- **Work request**
If a line of the data below contains the string "this", copy it into your answer.

** Opening Data for the task block **

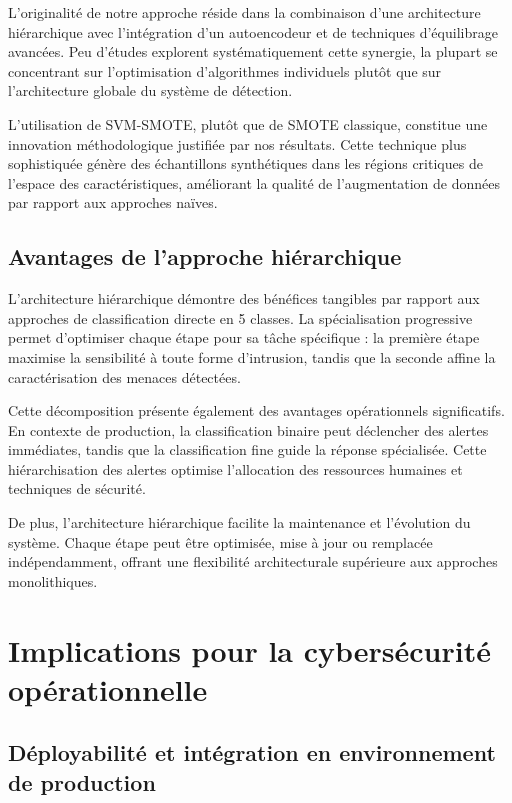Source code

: L'originalité de notre approche réside dans la combinaison d'une architecture hiérarchique avec l'intégration d'un autoencodeur et de techniques d'équilibrage avancées. Peu d'études explorent systématiquement cette synergie, la plupart se concentrant sur l'optimisation d'algorithmes individuels plutôt que sur l'architecture globale du système de détection.

L'utilisation de SVM-SMOTE, plutôt que de SMOTE classique, constitue une innovation méthodologique justifiée par nos résultats. Cette technique plus sophistiquée génère des échantillons synthétiques dans les régions critiques de l'espace des caractéristiques, améliorant la qualité de l'augmentation de données par rapport aux approches naïves.

\subsection{Avantages de l'approche hiérarchique}

L'architecture hiérarchique démontre des bénéfices tangibles par rapport aux approches de classification directe en 5 classes. La spécialisation progressive permet d'optimiser chaque étape pour sa tâche spécifique : la première étape maximise la sensibilité à toute forme d'intrusion, tandis que la seconde affine la caractérisation des menaces détectées.

Cette décomposition présente également des avantages opérationnels significatifs. En contexte de production, la classification binaire peut déclencher des alertes immédiates, tandis que la classification fine guide la réponse spécialisée. Cette hiérarchisation des alertes optimise l'allocation des ressources humaines et techniques de sécurité.

De plus, l'architecture hiérarchique facilite la maintenance et l'évolution du système. Chaque étape peut être optimisée, mise à jour ou remplacée indépendamment, offrant une flexibilité architecturale supérieure aux approches monolithiques.

\section{Implications pour la cybersécurité opérationnelle}

\subsection{Déployabilité et intégration en environnement de production}

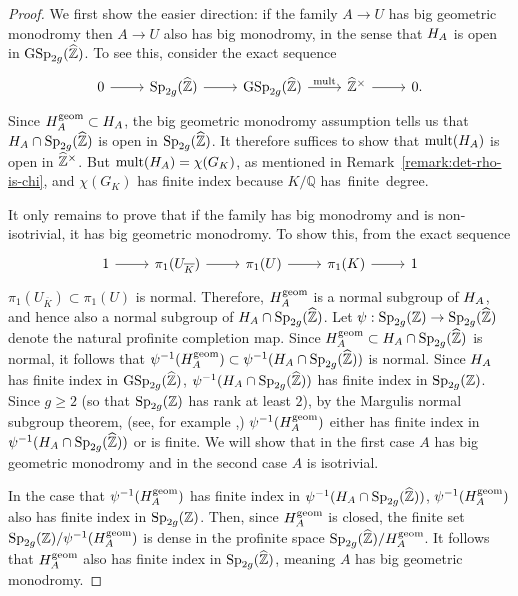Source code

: \begin{proof}
We first show the easier direction: if the family $A \to U$ has big geometric 	monodromy then $A \to U$ also has big monodromy, in the sense that $H_A$ is open in $\operatorname{GSp}_{2g}(\widehat{\mathbb Z})$. To see this, consider the exact sequence
    \[
    	\begin{tikzcd}
        	0 \ar{r} & \Sp_{2g}(\zh) \ar{r} & \GSp_{2g}(\zh) \ar{r}{\on{mult}} & \zh^\times \ar{r} & 0.
        \end{tikzcd}
    \]
    Since $H_A^{\operatorname{geom}} \subset H_A$, the big geometric monodromy assumption tells us that $H_A \cap \operatorname{Sp}_{2g}(\widehat{{\mathbb Z}})$ is open in $\operatorname{Sp}_{2g}(\widehat{{\mathbb Z}})$. It therefore suffices to show that $\operatorname{mult}(H_A)$ is open in $\widehat{{\mathbb Z}}^\times$. But $\operatorname{mult}(H_A) = \chi(G_K)$, as mentioned in Remark~\ref{remark:det-rho-is-chi}, and $\chi(G_K)$ has finite index because $K/\mathbb Q$ \mbox{has finite degree.}

It only remains to prove that if the family has big monodromy
	and is non-isotrivial, it has big geometric monodromy.
	To show this, from the exact sequence
\begin{equation}
		\nonumber
		\begin{tikzcd}
			1 \ar {r} & \pi_1(U_{\overline K})  \ar {r} & \pi_1(U) \ar {r} & \pi_1(K) \ar {r} & 1
		\end{tikzcd}\end{equation}
	$\pi_1(U_{\overline K}) \subset \pi_1(U)$ is normal.
	Therefore, $H_A^{\operatorname{geom}}$ is a normal subgroup of $H_A$, and hence also a normal subgroup of $H_A \cap \operatorname{Sp}_{2g}(\widehat{{\mathbb Z}})$.
	Let $\psi: \operatorname{Sp}_{2g}({\mathbb Z}) \rightarrow \operatorname{Sp}_{2g}(\widehat{{\mathbb Z}})$ denote the natural profinite completion map.	
	Since $H_A^{\operatorname{geom}} \subset H_A \cap \operatorname{Sp}_{2g}(\widehat{{\mathbb Z}})$ is normal, 
	it follows that $\psi^{-1}(H_A^{\operatorname{geom}}) \subset \psi^{-1}(H_A \cap \operatorname{Sp}_{2g}(\widehat{{\mathbb Z}}))$ is normal.
	Since $H_A$ has finite index in $\operatorname{GSp}_{2g}(\widehat{{\mathbb Z}})$, $\psi^{-1}(H_A \cap \operatorname{Sp}_{2g}(\widehat{{\mathbb Z}}))$
	has finite index in $\operatorname{Sp}_{2g}({\mathbb Z})$. Since $g \geq 2$ (so that $\operatorname{Sp}_{2g}({\mathbb Z})$ has rank at least $2$),
	by the Margulis normal subgroup theorem, 
	(see, for example \cite[Theorem 17.1.1]{morris:introduction-to-arithmetic-groups},)
	$\psi^{-1}(H_A^{\operatorname{geom}})$ either has finite index in $\psi^{-1}(H_A \cap \operatorname{Sp}_{2g}(\widehat{{\mathbb Z}}))$
	or is finite.
	We will show that in the first case $A$ has big geometric monodromy and in the second case $A$ is isotrivial.

	In the case that $\psi^{-1}(H_A^{\operatorname{geom}})$ has finite index in $\psi^{-1}(H_A \cap \operatorname{Sp}_{2g}(\widehat{{\mathbb Z}}))$, 
$\psi^{-1}(H_A^{\operatorname{geom}})$ also has finite index in $\operatorname{Sp}_{2g}({\mathbb Z})$. 
Then, since $H_A^{\operatorname{geom}}$ is closed,
the finite set
$\operatorname{Sp}_{2g}({\mathbb Z})/\psi^{-1}(H_A^{\operatorname{geom}})$ is dense in the profinite
space $\operatorname{Sp}_{2g}(\widehat{{\mathbb Z}})/H_A^{\operatorname{geom}}$.
It follows that $H_A^{\operatorname{geom}}$ also has finite index
in $\operatorname{Sp}_{2g}(\widehat{{\mathbb Z}})$, meaning $A$ has big geometric monodromy.


\end{proof}
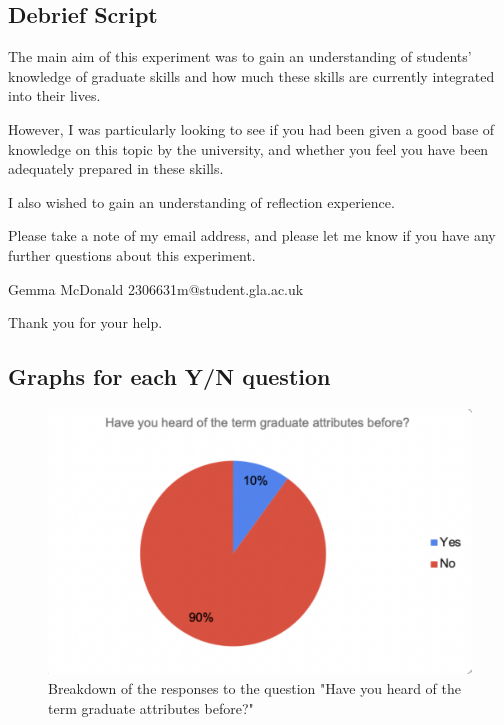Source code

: \documentclass{l4proj}
\begin{document}
\begin{appendices}
\subsection{Debrief Script}
The main aim of this experiment was to gain an understanding of students' knowledge of graduate skills and how much these skills are currently integrated into their lives. 

However, I was particularly looking to see if you had been given a good base of knowledge on this topic by the university, and whether you feel you have been adequately prepared in these skills. 

I also wished to gain an understanding of reflection experience. 

Please take a note of my email address, and please let me know if you have any further questions about this experiment.

Gemma McDonald
2306631m@student.gla.ac.uk

Thank you for your help.


\subsection{Graphs for each Y/N question}

\begin{figure}[H]
    \begin{centering}
    \includegraphics[scale=0.5]{images/GradAttr-1.pdf}
    \caption{Breakdown of the responses to the question "Have you heard of the term graduate attributes before?"}
    \label{fig: GradAttr-1}
    \end{centering}
\end{figure}


\end{appendices}
\end{document}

** Closing Data for the task block **

- **Task output**
We first show the easier direction: if the family $A \to U$ has big geometric 	monodromy then $A \to U$ also has big monodromy, in the sense that $H_A$ is open in $\operatorname{GSp}_{2g}(\widehat{\mathbb Z})$. To see this, consider the exact sequence
	To show this, from the exact sequence
The main aim of this experiment was to gain an understanding of students' knowledge of graduate skills and how much these skills are currently integrated into their lives. 
However, I was particularly looking to see if you had been given a good base of knowledge on this topic by the university, and whether you feel you have been adequately prepared in these skills. 
Please take a note of my email address, and please let me know if you have any further questions about this experiment.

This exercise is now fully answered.